PROBLEM TO WORK ON: Check every line of the material below for the string "notin", and return the ones that have it.

RECORDS SUPPLIED Block Start

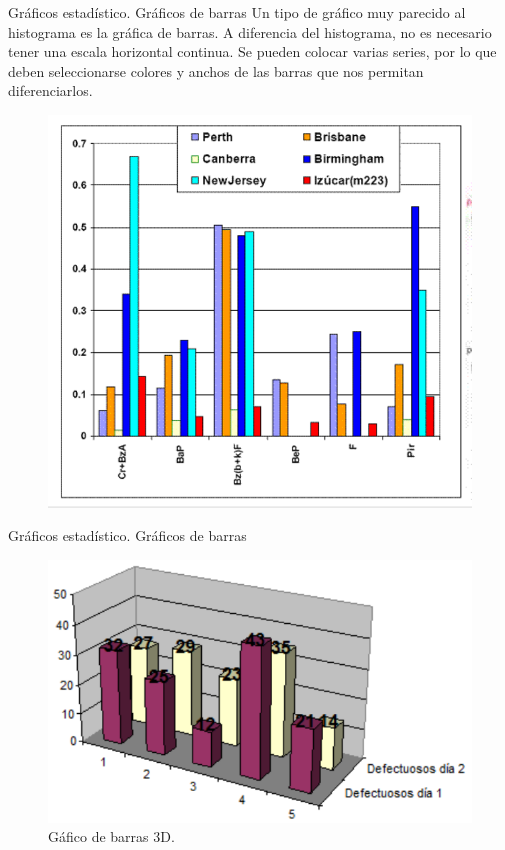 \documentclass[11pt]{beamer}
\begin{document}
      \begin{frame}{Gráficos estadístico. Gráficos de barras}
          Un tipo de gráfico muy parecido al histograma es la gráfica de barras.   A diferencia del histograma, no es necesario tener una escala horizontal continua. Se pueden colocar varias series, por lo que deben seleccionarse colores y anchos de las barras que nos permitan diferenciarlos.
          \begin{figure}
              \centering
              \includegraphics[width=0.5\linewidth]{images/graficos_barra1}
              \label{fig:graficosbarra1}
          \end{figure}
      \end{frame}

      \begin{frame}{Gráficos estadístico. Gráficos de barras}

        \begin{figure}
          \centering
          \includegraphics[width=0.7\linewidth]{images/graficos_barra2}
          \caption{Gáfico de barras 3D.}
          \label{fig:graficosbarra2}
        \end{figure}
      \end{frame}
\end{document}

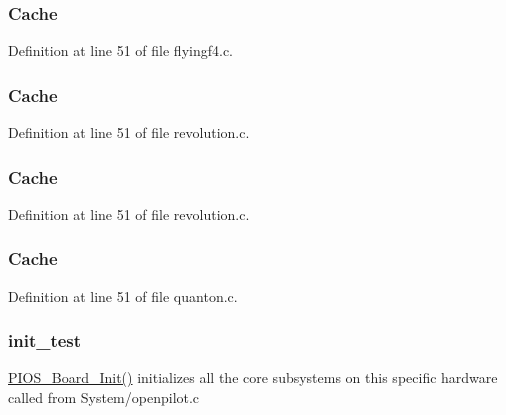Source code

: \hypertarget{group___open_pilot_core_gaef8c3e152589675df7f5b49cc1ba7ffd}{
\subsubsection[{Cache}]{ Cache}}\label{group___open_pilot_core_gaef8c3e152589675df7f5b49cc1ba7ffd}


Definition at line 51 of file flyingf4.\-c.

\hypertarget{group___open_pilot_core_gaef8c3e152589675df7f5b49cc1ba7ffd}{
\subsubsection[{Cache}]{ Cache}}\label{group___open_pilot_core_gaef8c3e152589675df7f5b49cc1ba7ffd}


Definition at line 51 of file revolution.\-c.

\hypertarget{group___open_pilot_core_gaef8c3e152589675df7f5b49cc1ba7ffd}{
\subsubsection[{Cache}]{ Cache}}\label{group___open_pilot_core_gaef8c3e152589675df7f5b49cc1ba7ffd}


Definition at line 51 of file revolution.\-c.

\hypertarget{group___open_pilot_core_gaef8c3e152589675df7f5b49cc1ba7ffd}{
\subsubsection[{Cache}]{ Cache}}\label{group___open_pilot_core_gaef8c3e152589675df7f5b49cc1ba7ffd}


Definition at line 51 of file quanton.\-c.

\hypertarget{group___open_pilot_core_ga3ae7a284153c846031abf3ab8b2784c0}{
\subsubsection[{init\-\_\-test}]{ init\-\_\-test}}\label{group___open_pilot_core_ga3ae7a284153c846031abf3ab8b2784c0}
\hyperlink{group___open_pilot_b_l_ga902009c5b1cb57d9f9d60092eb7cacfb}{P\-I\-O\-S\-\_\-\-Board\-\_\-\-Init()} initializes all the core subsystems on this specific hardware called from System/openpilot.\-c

RECORDS SUPPLIED Block End
RECORDS SUPPLIED Block Start

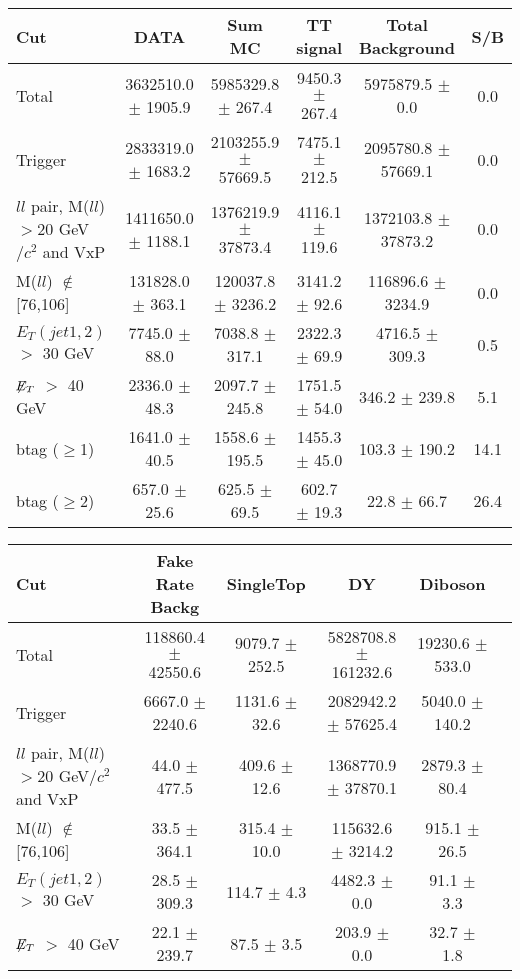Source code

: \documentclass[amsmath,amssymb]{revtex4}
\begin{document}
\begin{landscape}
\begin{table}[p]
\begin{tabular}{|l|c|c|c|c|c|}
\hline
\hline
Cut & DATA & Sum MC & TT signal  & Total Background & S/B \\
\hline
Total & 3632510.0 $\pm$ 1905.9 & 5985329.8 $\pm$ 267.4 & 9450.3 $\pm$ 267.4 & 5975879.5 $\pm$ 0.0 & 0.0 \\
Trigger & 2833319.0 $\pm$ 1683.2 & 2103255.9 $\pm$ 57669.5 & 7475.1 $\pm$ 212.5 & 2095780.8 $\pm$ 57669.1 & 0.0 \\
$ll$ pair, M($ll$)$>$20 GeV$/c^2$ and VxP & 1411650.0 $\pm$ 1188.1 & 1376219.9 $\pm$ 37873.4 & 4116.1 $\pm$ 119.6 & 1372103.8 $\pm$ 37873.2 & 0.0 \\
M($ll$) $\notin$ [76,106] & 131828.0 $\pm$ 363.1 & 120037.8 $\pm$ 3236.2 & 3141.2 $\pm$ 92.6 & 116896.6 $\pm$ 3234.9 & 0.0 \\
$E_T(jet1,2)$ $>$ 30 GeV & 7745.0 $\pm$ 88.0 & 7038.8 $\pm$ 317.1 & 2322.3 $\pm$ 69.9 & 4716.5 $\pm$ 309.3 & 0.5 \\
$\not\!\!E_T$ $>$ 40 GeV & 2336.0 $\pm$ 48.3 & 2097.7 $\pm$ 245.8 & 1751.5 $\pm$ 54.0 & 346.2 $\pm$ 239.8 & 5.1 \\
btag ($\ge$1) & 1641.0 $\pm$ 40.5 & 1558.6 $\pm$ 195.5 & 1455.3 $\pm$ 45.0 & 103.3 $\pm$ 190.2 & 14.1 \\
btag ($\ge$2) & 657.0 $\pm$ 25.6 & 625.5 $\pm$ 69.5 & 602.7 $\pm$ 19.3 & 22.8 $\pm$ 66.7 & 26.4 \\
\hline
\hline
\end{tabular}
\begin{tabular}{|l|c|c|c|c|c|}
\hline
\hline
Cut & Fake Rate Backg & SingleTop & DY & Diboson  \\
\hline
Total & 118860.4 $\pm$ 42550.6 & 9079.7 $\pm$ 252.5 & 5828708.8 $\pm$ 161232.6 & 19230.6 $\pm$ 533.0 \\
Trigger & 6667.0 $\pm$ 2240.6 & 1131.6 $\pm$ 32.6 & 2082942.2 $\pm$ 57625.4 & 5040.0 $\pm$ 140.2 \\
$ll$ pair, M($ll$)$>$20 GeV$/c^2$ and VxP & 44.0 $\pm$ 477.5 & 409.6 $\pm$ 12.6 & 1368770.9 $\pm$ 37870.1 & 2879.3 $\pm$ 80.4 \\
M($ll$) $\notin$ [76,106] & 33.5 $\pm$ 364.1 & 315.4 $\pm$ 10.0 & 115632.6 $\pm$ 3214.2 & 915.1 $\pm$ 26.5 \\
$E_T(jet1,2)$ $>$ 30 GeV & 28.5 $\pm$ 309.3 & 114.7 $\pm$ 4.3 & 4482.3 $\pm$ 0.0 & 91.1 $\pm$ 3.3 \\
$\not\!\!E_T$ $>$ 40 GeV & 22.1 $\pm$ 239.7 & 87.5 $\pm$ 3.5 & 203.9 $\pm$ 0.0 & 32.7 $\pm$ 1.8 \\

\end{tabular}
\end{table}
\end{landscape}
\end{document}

RECORDS SUPPLIED Block End
RECORDS SUPPLIED Block Start

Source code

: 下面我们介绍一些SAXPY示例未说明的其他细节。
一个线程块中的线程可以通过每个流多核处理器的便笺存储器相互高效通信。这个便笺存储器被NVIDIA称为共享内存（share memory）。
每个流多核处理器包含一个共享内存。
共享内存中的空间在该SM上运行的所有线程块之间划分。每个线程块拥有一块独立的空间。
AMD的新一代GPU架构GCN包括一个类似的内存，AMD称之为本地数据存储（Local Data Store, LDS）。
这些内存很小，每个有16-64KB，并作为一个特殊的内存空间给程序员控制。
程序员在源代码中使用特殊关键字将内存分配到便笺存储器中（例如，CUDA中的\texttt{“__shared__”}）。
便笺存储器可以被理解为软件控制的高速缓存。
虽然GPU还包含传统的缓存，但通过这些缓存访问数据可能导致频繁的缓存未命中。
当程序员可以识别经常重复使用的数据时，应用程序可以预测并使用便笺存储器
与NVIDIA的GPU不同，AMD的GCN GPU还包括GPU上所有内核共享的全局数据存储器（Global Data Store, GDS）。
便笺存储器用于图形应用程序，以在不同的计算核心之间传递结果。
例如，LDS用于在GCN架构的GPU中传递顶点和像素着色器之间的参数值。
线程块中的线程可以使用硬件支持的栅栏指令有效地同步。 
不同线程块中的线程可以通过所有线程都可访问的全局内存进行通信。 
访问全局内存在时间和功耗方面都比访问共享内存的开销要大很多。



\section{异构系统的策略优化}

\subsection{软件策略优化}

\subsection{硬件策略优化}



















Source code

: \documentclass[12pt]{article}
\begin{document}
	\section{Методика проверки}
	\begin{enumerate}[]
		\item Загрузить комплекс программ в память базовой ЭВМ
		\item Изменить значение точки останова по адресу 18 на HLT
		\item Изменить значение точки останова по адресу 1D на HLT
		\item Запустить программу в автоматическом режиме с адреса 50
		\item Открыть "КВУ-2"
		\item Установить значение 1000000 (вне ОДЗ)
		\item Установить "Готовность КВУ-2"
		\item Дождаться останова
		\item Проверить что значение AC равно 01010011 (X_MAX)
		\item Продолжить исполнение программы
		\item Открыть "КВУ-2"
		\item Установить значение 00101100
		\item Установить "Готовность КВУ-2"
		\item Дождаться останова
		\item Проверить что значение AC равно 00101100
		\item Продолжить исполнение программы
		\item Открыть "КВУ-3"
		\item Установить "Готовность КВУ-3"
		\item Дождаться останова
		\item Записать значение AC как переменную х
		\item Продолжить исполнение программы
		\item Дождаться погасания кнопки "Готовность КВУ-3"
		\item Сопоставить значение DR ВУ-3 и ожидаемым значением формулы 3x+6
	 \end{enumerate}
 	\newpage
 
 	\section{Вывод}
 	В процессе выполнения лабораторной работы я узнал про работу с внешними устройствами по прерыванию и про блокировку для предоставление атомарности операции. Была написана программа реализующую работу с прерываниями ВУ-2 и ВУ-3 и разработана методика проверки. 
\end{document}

RECORDS SUPPLIED Block End

RESULT OF THIS TASK:
M($ll$) $\notin$ [76,106] & 131828.0 $\pm$ 363.1 & 120037.8 $\pm$ 3236.2 & 3141.2 $\pm$ 92.6 & 116896.6 $\pm$ 3234.9 & 0.0 \\
M($ll$) $\notin$ [76,106] & 33.5 $\pm$ 364.1 & 315.4 $\pm$ 10.0 & 115632.6 $\pm$ 3214.2 & 915.1 $\pm$ 26.5 \\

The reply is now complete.